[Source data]
------------------------------------------------
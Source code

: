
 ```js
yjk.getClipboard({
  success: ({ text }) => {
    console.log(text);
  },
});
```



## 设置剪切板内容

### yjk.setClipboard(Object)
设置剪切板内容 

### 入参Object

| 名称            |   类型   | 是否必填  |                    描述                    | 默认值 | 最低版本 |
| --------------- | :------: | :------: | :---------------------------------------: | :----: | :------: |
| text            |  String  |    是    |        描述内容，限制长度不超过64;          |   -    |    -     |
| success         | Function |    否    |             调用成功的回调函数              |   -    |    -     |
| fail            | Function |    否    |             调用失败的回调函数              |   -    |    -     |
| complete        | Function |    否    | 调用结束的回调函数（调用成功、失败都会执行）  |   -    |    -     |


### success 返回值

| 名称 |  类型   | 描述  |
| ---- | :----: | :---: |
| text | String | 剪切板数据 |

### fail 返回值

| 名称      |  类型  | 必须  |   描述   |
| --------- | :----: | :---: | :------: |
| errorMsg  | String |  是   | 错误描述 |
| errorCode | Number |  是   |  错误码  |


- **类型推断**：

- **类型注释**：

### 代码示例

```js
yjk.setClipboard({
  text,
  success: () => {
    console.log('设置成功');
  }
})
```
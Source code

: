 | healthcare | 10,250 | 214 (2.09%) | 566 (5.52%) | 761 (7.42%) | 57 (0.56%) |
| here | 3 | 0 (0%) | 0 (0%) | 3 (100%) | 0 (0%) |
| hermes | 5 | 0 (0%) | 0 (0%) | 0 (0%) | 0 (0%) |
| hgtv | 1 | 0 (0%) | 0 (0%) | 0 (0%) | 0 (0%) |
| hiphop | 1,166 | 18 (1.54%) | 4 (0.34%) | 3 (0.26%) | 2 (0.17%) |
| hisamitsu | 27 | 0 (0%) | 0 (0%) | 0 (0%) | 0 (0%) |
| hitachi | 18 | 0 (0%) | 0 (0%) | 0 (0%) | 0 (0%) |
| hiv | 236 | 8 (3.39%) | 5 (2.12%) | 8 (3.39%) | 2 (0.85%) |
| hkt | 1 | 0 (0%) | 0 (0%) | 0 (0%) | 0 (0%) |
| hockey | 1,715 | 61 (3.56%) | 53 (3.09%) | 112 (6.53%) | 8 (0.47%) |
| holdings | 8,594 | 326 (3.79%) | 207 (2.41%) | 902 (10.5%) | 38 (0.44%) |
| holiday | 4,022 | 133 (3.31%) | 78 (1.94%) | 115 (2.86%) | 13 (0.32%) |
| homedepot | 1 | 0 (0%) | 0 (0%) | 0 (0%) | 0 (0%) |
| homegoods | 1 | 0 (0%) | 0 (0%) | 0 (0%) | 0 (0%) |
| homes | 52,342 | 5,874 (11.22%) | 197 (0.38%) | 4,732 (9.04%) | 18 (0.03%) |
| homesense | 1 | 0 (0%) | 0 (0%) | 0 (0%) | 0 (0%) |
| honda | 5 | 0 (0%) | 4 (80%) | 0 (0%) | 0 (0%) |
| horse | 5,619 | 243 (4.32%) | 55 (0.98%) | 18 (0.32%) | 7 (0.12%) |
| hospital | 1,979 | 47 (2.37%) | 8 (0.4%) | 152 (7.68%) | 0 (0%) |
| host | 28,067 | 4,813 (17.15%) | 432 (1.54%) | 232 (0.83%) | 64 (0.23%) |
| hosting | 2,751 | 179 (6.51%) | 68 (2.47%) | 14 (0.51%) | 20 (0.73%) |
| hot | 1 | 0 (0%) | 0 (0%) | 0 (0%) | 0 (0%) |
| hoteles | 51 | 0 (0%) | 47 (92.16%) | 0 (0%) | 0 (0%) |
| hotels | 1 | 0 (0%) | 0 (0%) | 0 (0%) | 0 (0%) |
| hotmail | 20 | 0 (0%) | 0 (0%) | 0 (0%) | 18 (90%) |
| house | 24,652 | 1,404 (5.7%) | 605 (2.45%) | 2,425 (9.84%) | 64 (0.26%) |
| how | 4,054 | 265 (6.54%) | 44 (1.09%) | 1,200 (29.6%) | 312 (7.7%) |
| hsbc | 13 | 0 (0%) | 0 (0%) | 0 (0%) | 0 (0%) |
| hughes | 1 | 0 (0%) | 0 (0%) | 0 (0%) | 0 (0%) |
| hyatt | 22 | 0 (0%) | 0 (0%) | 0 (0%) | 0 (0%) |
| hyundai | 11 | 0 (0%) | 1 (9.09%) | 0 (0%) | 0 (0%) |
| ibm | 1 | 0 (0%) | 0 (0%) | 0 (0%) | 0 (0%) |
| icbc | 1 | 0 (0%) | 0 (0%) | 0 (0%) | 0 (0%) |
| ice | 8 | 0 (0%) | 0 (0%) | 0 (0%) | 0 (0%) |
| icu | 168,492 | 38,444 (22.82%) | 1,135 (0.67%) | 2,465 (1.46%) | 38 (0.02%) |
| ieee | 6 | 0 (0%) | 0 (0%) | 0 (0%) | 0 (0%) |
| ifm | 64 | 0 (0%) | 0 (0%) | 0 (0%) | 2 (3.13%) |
------------------------------------------------
● WHAT YOU HAVE TO DO
Show every line in the entries where the string "Function" occurs.

● EXPECTED ANSWER
| success         | Function |    否    |             调用成功的回调函数              |   -    |    -     |
| fail            | Function |    否    |             调用失败的回调函数              |   -    |    -     |
| complete        | Function |    否    | 调用结束的回调函数（调用成功、失败都会执行）  |   -    |    -     |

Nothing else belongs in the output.